How MiniBooNE works
No original scientific discovery can ever be considered as definitive. Other
scientists using different equipment must corroborate and expand the finding,
bringing their own skills and intelligence to the problem, probing and checking
the discovery using their own methods. Such motivations are behind the creation
of the MiniBooNE experiment.
Almost as soon as a second neutrino flavor had been imagined, scientists
began to wonder if neutrinos could “oscillate,” or spontaneously change
from one flavor to another. Other indicators also suggested the possibility
of neutrino oscillations: only about 50% of the electron neutrinos expected
to be coming from the sun are seen in experiments, and muon neutrinos interacting
in our atmosphere do not follow their expected distribution while electron
neutrinos do.
A 1995 experiment at the Los Alamos
National Laboratory
in New Mexico stunned the physics community when it reported a few
instances where a neutrino of one flavor had indeed transformed into a
neutrino of another flavor. The
Liquid Scintillator Neutrino Detector
(LSND)
recorded
neutrino events from 1993 to 1998, and saw about seven dozen events
where neutrino oscillation had apparently occurred.
Such a finding would also imply that neutrinos have a tiny mass, and could
indicate the existence of an additional, fourth flavor of neutrino, a flavor
unaccounted for by the hallowed
"Standard Model"
of particle physics. Though statistically significant, the LSND finding
was based on only a few events and it begged for confirmation. So in 1997
the idea for MiniBooNE was born when Columbia University physicists
Janet Conrad
and Michael
Shaevitz
decided to chase after the controversial LSND result.
Hunting for oscillations
MiniBooNE,
the first phase of the "Booster
Neutrino Experiment"
located at the Fermi National Accelerator
Laboratory
in Illinois, is a large detector set up to hunt for neutrino oscillations--specifically,
the change of a muon neutrino into an electron neutrino. Ironically, picking
out oscillations produced by such infinitesimal particles requires a huge
apparatus weighing hundreds of tons.
Detecting oscillations requires a beam of neutrinos produced through
a series of steps:
1. First, bunches of very energetic
protons
(moving at about 99.3 percent of the speed of light) will be produced
in Fermilab’s
Booster ring,
a small particle accelerator. Each bunch will consist of about 5 trillion
protons and will last only 1.5 millionths of a second, with five such bunches
produced each second.
2. These protons will strike a target made of beryllium.

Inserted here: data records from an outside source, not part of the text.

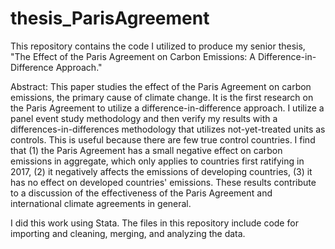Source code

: # thesis_ParisAgreement

This repository contains the code I utilized to produce my senior thesis, "The Effect of the Paris Agreement on Carbon Emissions: A Difference-in-Difference Approach." 

Abstract: This paper studies the effect of the Paris Agreement on carbon emissions, the primary cause of climate change. It is the first research on the Paris Agreement to utilize a difference-in-difference approach. I utilize a panel event study methodology and then verify my results with a differences-in-differences methodology that utilizes not-yet-treated units as controls. This is useful because there are few true control countries. I find that (1) the Paris Agreement has a small negative effect on carbon emissions in aggregate, which only applies to countries first ratifying in 2017, (2) it negatively affects the emissions of developing countries, (3) it has no effect on developed countries' emissions. These results contribute to a discussion of the effectiveness of the Paris Agreement and international climate agreements in general. 

I did this work using Stata. The files in this repository include code for importing and cleaning, merging, and analyzing the data. 
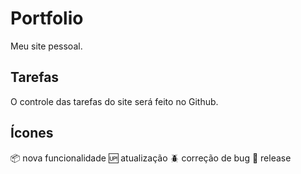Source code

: # Portfolio
Meu site pessoal.

## Tarefas
O controle das tarefas do site será feito no Github.

## Ícones

:package: nova funcionalidade
:up: atualização
:beetle: correção de bug
:checkered_flag: release
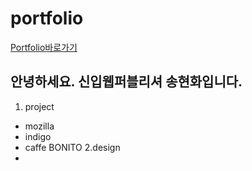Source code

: # portfolio

[Portfolio바로가기](https://gusghk2581.github.io/portfolio/index02.html)

## 안녕하세요. 신입웹퍼블리셔 송현화입니다.
1. project
  + mozilla
  + indigo
  + caffe BONITO
2.design
  +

3. When the protons strike the beryllium, particles known as pions
and kaons will be produced, and gathered by a magnetic focusing device into
a tight beam.
4. This second beam will travel inside a pipe about 50 meters (160 feet)
long. Inside the pipe about half the pions and kaons will decay into muons
and muon neutrinos.
5. The muons will be filtered out by a barrier made of about 5 meters of steel and
500 meters (1,600 feet) of earth. The neutrinos will zip unimpeded through
the barrier to the MiniBooNE detector. If LSND is correct, a tiny fraction of the muon neutrinos
will oscillate en route into electron neutrinos.
Both muon and electron neutrinos will enter the MiniBooNE detector.
Most will fly through without stopping, but a small fraction will interact
and be observed.
The detector
The MiniBooNE detector is a
spherical tank
sitting in a large underground vault at Fermilab. The tank, about 12
meters (40 feet) in diameter, is filled with 250,000 gallons of mineral
oil. (The oil was delivered to the site in
twelve railroad tanker cars.) A small fraction of the muon
and electron neutrinos will collide with atoms in the mineral oil, at a
rate of about one per 20 seconds. When they do, they will produce either
a highly energetic muon or a highly energetic electron, respectively.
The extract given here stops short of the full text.